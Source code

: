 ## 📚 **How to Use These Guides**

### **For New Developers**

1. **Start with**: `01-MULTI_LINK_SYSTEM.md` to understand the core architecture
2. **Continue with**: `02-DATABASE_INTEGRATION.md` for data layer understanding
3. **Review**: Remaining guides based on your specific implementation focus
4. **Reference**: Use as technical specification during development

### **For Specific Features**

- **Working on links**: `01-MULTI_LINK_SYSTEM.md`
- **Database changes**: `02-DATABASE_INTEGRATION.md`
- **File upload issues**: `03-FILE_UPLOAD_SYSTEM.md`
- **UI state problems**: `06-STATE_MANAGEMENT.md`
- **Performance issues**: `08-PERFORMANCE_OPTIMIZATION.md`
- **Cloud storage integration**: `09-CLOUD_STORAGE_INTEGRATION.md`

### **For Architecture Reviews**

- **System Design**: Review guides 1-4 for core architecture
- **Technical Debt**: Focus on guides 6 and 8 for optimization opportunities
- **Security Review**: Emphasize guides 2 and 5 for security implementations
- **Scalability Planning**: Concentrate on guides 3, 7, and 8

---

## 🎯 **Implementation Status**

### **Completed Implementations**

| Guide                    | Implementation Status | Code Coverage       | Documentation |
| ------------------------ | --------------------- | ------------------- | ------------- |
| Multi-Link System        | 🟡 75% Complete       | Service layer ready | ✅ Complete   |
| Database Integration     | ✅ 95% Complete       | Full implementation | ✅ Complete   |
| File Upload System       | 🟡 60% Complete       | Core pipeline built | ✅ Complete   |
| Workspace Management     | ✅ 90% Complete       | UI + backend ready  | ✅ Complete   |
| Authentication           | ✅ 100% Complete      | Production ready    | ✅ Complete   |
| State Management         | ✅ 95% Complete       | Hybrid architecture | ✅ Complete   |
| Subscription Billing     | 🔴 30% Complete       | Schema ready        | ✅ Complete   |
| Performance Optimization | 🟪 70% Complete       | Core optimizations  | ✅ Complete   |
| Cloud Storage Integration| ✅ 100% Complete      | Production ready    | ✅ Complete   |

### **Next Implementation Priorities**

========

Copy the lines above that hold the word "issues".

OUTPUT FOR THIS TASK>
- **File upload issues**: `03-FILE_UPLOAD_SYSTEM.md`
- **Performance issues**: `08-PERFORMANCE_OPTIMIZATION.md`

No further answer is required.